Report how many lines of the material contain the string "tutorial". Add nothing beyond the number.

┌────────

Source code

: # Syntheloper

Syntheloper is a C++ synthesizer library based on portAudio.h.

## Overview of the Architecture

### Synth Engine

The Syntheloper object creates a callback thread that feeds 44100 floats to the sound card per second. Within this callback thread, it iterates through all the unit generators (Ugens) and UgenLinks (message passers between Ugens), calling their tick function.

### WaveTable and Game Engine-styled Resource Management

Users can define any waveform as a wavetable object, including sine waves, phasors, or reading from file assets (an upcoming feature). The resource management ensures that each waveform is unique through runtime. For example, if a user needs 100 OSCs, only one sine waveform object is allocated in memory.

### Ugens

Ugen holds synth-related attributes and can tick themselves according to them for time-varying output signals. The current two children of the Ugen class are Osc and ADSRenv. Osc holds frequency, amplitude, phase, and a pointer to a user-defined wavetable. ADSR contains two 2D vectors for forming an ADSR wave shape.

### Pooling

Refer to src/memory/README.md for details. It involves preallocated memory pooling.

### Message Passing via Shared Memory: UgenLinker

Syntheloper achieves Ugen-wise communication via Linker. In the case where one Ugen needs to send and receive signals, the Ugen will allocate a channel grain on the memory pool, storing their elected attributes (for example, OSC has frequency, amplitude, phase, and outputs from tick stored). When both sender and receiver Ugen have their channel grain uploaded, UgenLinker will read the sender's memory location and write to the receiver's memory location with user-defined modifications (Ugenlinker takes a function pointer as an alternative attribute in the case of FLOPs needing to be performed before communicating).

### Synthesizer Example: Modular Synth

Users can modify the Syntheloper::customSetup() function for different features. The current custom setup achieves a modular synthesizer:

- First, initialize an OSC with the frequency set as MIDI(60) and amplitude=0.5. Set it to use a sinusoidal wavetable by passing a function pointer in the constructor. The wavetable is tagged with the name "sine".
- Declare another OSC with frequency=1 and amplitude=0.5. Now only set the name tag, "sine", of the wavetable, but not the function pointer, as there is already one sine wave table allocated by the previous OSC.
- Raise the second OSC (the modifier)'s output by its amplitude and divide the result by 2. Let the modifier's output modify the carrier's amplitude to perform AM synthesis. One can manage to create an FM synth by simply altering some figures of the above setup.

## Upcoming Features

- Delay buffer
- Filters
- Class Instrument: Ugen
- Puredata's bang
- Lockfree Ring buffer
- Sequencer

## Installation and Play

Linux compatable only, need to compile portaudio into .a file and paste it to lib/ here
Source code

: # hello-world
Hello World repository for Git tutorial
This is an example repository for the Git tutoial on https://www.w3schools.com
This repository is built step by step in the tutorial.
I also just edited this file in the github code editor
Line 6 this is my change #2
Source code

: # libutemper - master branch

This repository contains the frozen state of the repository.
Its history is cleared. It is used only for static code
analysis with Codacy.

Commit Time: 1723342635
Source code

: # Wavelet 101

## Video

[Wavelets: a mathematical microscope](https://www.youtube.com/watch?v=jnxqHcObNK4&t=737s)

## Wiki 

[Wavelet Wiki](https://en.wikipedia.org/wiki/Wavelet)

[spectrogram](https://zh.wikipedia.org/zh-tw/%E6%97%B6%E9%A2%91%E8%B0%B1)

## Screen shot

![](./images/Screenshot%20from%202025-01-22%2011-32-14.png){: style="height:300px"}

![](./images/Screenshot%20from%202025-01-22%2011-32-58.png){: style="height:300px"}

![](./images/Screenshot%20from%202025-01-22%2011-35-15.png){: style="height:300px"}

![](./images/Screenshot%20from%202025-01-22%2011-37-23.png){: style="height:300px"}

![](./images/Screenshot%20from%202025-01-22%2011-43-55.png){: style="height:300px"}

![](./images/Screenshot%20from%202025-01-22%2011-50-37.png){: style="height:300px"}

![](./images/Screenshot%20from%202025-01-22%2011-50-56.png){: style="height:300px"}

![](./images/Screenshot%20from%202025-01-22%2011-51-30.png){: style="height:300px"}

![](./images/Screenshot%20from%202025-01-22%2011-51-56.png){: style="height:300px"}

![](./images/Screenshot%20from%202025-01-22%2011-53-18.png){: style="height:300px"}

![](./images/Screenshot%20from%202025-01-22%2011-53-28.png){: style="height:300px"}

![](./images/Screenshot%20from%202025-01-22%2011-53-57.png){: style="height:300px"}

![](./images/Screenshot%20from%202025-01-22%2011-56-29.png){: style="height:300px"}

└────────

- **Response below**
2